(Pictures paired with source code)

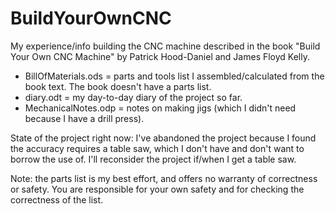 # BuildYourOwnCNC
My experience/info building the CNC machine described in the book "Build Your Own CNC Machine" by Patrick Hood-Daniel and James Floyd Kelly.

* BillOfMaterials.ods = parts and tools list I assembled/calculated from the book text. The book doesn't have a parts list.
* diary.odt = my day-to-day diary of the project so far.
* MechanicalNotes.odp = notes on making jigs (which I didn't need because I have a drill press).

State of the project right now:  I've abandoned the project because I found the accuracy requires a table saw, which I don't have and don't want to borrow the use of. I'll reconsider the project if/when I get a table saw.

Note: the parts list is my best effort, and offers no warranty of correctness or safety.  You are responsible for your own safety and for checking the correctness of the list.
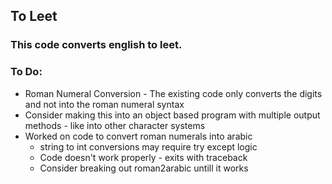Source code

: ## To Leet

### This code converts english to leet.
### To Do:
- Roman Numeral Conversion - The existing code only converts the digits  and not into the roman numeral syntax
- Consider making this into an object based program with multiple output methods -  like into other character systems
- Worked on code to convert roman numerals into arabic
  - string to int conversions may require try except logic
  - Code doesn't work properly - exits with traceback
  - Consider breaking out roman2arabic untill it works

WHAT IS EXPECTED ->
Line count for "project": count the lines in the records above that contain this word, and write only the number.

SOLVED PROBLEM ->
2